Since his teenage years in the 1980s, when he “thought there was going to be a revolution”, Kevin has moved more towards the middle ground. And, while he acknowledges that both the rebellious youth and his moderate older self are cliché, there are, he maintains, truths within both positions.
To Kevin, changes in beliefs and the debate of such issues are important, and for this reason, ‘Mentioning The War’ is not afraid to contradict itself and he has consciously left in pieces written across ten years that reflect divergent viewpoints.
Just as a debate can provide a new perspective on a given issue, so too can art, and poetry has often been a prism through which the Newcastle-based poet has viewed even the most irksome subject.
“If you’re writing a poem about something that really annoys you, in the act of making the poem work as a poem, your feeling about the issue has changed in some way,” he says.
“It’s very interesting to read, to me, poems or stories where you completely disagree with what the person is trying to say, or you think you do, but it’s really well said. It’s a challenging area, because it makes you think. It doesn’t mean it’ll change your mind.”

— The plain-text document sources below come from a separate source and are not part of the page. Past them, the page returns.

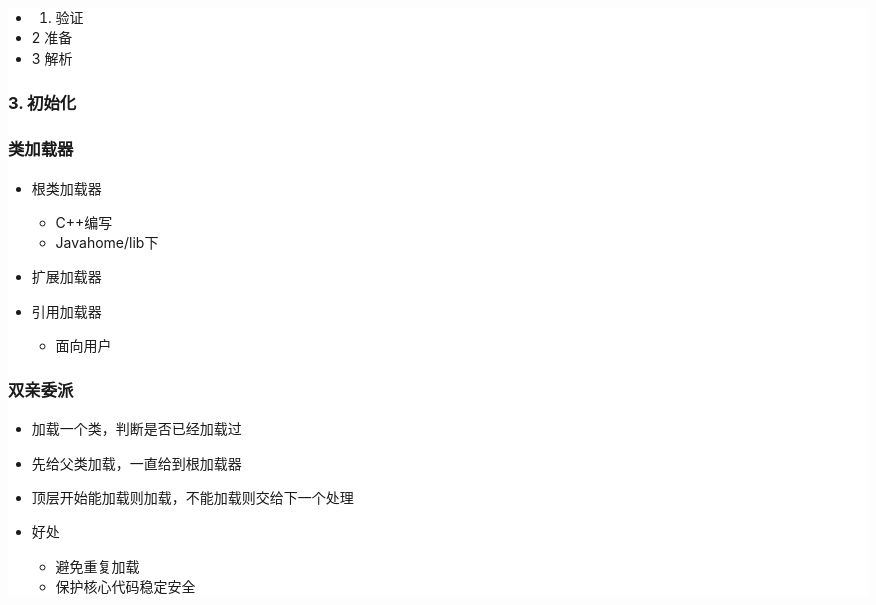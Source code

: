 - 1. 验证
- 2 准备
- 3 解析

### 3.  初始化

### 类加载器

- 根类加载器

	- C++编写
	- Javahome/lib下

- 扩展加载器
- 引用加载器

	- 面向用户

### 双亲委派

- 加载一个类，判断是否已经加载过
- 先给父类加载，一直给到根加载器
- 顶层开始能加载则加载，不能加载则交给下一个处理
- 好处

	- 避免重复加载
	- 保护核心代码稳定安全
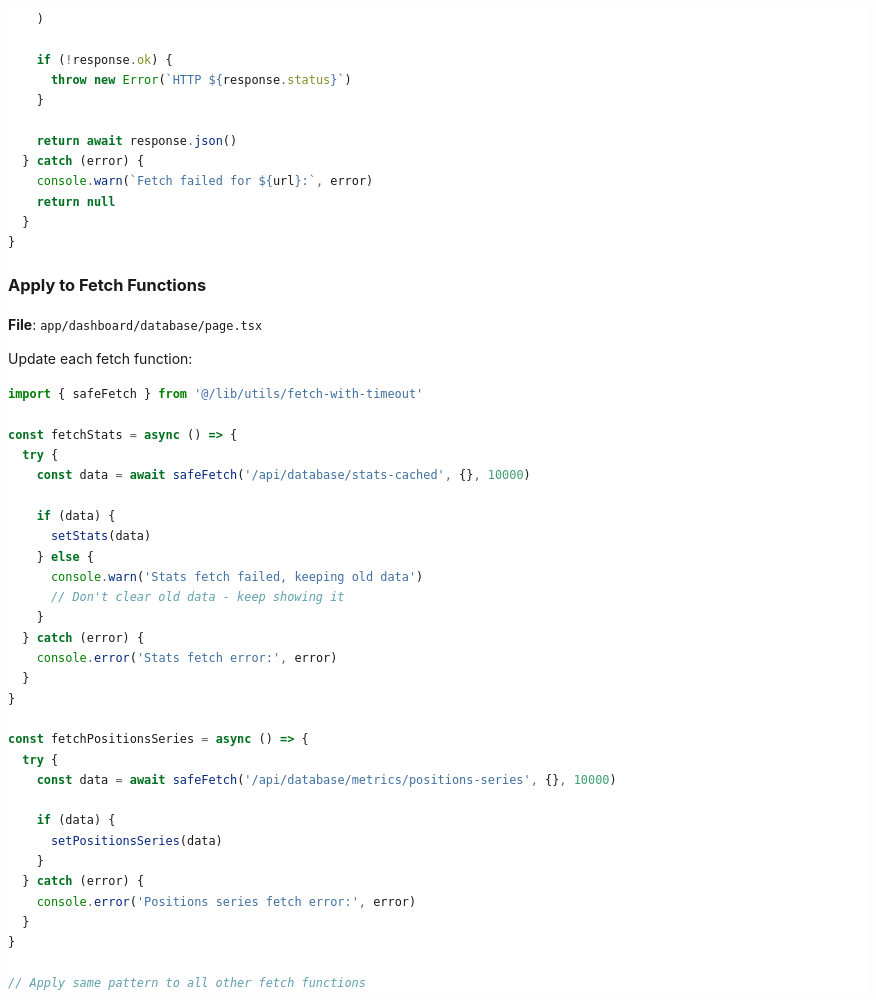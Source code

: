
 ```typescript
    )

    if (!response.ok) {
      throw new Error(`HTTP ${response.status}`)
    }

    return await response.json()
  } catch (error) {
    console.warn(`Fetch failed for ${url}:`, error)
    return null
  }
}
```

### Apply to Fetch Functions

**File**: `app/dashboard/database/page.tsx`

Update each fetch function:

```typescript
import { safeFetch } from '@/lib/utils/fetch-with-timeout'

const fetchStats = async () => {
  try {
    const data = await safeFetch('/api/database/stats-cached', {}, 10000)
    
    if (data) {
      setStats(data)
    } else {
      console.warn('Stats fetch failed, keeping old data')
      // Don't clear old data - keep showing it
    }
  } catch (error) {
    console.error('Stats fetch error:', error)
  }
}

const fetchPositionsSeries = async () => {
  try {
    const data = await safeFetch('/api/database/metrics/positions-series', {}, 10000)
    
    if (data) {
      setPositionsSeries(data)
    }
  } catch (error) {
    console.error('Positions series fetch error:', error)
  }
}

// Apply same pattern to all other fetch functions
```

There is, he says, no wrong poem or no right poem, but there are bad poems and good poems. In writing his reviews, he tries to refrain from being too glowing or too harsh, trying to find glimmers of hope in the writing he dislikes, and things that need improving in those he enjoys.
“It’s very hard to believe reviews that are 100 per cent glowing or 100 per cent hostile and negative,” he says, adding that he will always strive not to be too harsh on new writers.
Between writing poetry, essays and reviews, teaching creative writing and co-running the Over The Edge literary events with his wife, Susan Millar DuMars, Kevin admits that his workload can be tiring, particularly when his persistence and dedication to poetry and literature is the source of some begrudgery from less active quarters.
However, he is reinvigorated by the prospect of encountering new writers and writings at his creative writing classes in Galway Technical Institute and at Over The Edge events.
“I like nothing better than seeing who will they be, where will they go? Seeing them come along to the readings, maybe thinking about the open mic the second or third time they come along; that really makes it absolutely worth it.”
Name: Kevin Higgins
Newsworthiness: The literary group co-founded by Kevin, Over the Edge, has just launched its 2012 New Writer of the Year Competition.